The Tel Aviv team is investigating whether refractive-index imaging might eventually detect patterns associated with DNA fragmentation. The current published work did not establish that capability. It mapped and classified internal structures, not DNA damage.
If future studies show that the method can assess DNA integrity accurately without harming the sperm, it could have diagnostic or treatment-planning value. That would require validation against established laboratory tests, research in larger and more diverse samples, and evidence that using the information changes meaningful clinical outcomes.
Patients who are beginning this part of an evaluation can review how male fertility testing and assessment work for context on semen analysis and additional testing.
What Would Need to Happen Before Clinical Use?
Before this technology could become part of routine IVF or ICSI, researchers would need to answer several practical questions:
- Can live, moving sperm be imaged quickly enough during a clinical procedure?
- Does the process preserve sperm function and viability?
- Does the system work consistently across different samples and fertility diagnoses?
- Can independent laboratories reproduce the imaging and AI results?
- Does selecting sperm with this information improve fertilization or embryo development?
- Most importantly, does it improve pregnancy or live-birth outcomes without adding meaningful risk?
The research results have reportedly been licensed for commercial development, but licensing does not establish clinical effectiveness or regulatory approval. Patients should not assume that a technology is proven simply because it is being developed for fertility clinics.
A More Informed Future for Male Fertility Care
Male factors are involved in a substantial share of infertility cases, yet sperm assessment still leaves important biological questions unanswered. Tools that reveal more about individual cells without making them unusable could eventually support more objective laboratory decisions and more personalized care.

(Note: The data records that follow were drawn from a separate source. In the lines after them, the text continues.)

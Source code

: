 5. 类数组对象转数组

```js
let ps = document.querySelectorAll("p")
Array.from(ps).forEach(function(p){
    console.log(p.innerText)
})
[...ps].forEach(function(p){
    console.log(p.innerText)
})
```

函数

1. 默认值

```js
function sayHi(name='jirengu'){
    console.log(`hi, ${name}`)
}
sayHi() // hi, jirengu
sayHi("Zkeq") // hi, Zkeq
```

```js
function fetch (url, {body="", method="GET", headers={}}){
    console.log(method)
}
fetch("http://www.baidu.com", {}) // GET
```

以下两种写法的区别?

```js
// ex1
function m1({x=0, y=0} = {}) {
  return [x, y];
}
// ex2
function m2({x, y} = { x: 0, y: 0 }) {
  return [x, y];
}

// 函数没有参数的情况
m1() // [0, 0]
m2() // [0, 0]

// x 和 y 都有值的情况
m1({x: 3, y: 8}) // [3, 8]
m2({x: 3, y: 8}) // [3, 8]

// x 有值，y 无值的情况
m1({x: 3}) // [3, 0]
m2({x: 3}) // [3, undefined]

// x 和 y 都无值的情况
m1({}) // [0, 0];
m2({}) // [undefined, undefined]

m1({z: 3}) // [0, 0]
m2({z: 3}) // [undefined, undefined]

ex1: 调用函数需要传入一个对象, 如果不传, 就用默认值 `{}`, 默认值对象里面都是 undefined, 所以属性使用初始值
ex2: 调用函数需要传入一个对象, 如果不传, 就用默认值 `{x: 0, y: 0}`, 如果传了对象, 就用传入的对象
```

At Her Serenity, we believe emerging fertility technologies deserve both attention and perspective. Patients should be able to understand what a new tool measures, what its early results mean, and what evidence is still missing.
This 3D imaging approach is an inventive step toward seeing sperm cells in greater detail. Whether that clearer view translates into better IVF or ICSI outcomes will depend on careful clinical validation. Until then, it is best understood as promising research that may one day complement the experience of skilled embryologists and fertility specialists.